EXERCISE PROMPT → Would you please return the lines of the entries below starting at the line that has "[Größen für virtuellen" and ending at the line that has "[Query Tuning]: #query-tuning", both included, exactly as they are?

Data records →
----------------------------------------
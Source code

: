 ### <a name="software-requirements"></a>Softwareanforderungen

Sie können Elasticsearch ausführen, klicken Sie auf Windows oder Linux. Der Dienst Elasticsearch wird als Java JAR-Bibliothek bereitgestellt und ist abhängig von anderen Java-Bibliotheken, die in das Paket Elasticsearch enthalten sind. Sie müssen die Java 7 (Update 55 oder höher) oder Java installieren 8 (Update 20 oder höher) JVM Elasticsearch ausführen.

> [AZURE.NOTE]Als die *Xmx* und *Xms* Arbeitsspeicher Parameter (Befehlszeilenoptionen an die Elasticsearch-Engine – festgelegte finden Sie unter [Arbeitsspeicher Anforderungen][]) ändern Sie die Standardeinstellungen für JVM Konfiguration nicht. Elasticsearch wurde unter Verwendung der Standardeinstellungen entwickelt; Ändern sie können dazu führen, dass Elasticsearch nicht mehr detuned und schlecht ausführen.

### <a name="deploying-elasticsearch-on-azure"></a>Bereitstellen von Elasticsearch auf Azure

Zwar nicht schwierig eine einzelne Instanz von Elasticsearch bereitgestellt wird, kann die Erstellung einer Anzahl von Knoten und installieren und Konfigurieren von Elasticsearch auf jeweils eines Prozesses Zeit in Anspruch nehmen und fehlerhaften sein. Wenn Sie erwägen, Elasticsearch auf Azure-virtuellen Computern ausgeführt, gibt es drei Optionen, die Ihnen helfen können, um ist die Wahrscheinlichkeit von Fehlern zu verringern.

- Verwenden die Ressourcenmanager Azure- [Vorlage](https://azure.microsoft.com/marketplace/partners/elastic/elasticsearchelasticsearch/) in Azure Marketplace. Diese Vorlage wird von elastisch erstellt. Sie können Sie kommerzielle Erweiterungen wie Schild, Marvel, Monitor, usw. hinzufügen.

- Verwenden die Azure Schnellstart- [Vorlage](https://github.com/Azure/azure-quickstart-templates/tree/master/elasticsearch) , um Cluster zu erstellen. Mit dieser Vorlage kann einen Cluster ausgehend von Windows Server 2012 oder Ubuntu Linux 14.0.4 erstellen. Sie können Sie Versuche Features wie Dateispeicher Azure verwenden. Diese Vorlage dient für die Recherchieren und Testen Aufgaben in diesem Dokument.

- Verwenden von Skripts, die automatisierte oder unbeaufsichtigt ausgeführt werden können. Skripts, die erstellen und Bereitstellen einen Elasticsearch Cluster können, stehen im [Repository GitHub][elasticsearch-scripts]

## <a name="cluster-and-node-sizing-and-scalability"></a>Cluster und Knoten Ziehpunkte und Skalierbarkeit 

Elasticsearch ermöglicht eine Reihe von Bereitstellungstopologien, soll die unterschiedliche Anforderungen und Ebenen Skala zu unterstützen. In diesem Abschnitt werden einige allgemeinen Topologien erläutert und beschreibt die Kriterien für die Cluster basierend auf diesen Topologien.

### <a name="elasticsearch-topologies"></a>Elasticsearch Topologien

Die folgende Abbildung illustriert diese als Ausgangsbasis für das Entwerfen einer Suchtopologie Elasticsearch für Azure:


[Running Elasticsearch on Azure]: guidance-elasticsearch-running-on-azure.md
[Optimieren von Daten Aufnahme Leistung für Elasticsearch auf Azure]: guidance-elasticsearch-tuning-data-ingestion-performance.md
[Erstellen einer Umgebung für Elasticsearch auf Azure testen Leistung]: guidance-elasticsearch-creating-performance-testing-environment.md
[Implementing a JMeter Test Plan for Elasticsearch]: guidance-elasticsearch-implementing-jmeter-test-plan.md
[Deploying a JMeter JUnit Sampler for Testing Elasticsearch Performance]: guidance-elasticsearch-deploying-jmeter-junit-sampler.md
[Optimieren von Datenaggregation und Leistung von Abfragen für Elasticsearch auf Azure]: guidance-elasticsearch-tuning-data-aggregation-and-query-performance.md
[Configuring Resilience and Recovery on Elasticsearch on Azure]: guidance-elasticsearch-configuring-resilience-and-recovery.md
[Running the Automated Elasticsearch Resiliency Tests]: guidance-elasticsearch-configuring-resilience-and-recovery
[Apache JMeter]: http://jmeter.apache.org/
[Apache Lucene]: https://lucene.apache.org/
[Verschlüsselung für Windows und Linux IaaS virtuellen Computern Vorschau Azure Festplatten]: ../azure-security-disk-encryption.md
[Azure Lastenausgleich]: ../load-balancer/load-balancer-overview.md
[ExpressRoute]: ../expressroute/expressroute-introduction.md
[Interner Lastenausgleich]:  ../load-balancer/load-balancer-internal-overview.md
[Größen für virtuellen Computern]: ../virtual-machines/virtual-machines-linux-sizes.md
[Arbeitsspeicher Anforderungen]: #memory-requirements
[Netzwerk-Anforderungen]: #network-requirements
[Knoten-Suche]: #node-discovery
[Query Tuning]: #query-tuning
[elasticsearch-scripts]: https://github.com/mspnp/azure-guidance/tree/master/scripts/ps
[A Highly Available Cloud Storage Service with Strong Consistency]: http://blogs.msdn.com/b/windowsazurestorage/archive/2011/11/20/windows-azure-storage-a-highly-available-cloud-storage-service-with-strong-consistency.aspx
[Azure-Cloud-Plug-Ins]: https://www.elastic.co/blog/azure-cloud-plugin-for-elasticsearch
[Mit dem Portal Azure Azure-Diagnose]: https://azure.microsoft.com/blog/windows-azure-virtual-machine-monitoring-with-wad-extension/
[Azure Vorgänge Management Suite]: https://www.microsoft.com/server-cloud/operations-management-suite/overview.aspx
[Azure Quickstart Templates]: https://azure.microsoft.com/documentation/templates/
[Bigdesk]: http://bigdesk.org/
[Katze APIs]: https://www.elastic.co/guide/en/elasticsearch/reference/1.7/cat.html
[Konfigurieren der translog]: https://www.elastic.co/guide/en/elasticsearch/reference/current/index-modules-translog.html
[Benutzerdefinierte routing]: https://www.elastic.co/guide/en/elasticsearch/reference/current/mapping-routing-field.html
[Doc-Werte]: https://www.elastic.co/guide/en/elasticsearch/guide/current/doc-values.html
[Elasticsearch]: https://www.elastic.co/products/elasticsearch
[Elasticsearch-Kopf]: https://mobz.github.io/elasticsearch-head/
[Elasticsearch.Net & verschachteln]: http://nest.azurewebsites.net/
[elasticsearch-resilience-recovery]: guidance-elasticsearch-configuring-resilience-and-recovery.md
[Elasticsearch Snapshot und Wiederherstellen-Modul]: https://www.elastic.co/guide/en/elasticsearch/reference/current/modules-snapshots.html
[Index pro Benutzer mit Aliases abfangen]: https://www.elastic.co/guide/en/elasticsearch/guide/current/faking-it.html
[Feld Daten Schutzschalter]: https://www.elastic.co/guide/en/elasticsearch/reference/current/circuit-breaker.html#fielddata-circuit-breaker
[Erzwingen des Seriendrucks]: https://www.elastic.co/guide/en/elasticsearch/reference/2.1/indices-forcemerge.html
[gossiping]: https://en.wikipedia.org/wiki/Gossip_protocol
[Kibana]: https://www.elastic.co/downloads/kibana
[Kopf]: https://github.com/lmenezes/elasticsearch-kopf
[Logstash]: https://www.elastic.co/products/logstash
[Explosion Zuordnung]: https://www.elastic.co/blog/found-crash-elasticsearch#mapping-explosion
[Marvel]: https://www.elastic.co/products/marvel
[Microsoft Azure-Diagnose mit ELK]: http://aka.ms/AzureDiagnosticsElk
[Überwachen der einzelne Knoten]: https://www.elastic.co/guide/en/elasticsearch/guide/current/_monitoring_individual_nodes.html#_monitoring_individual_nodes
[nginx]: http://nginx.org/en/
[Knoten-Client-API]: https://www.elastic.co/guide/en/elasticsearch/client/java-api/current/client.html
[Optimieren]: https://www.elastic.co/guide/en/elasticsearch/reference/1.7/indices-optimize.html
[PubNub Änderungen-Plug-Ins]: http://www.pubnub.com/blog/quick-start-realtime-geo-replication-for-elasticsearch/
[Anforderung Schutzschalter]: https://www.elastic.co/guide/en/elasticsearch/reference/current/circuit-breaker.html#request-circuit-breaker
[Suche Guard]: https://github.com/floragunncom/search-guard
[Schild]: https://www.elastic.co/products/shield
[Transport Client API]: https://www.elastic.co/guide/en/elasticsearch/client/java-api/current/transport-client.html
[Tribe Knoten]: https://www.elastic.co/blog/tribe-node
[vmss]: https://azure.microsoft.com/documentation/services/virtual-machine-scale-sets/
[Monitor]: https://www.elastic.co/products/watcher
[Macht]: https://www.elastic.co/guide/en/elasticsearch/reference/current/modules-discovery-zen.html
----------------------------------------
ANSWER TO THE EXERCISE →
[Größen für virtuellen Computern]: ../virtual-machines/virtual-machines-linux-sizes.md
[Arbeitsspeicher Anforderungen]: #memory-requirements
[Netzwerk-Anforderungen]: #network-requirements
[Knoten-Suche]: #node-discovery
[Query Tuning]: #query-tuning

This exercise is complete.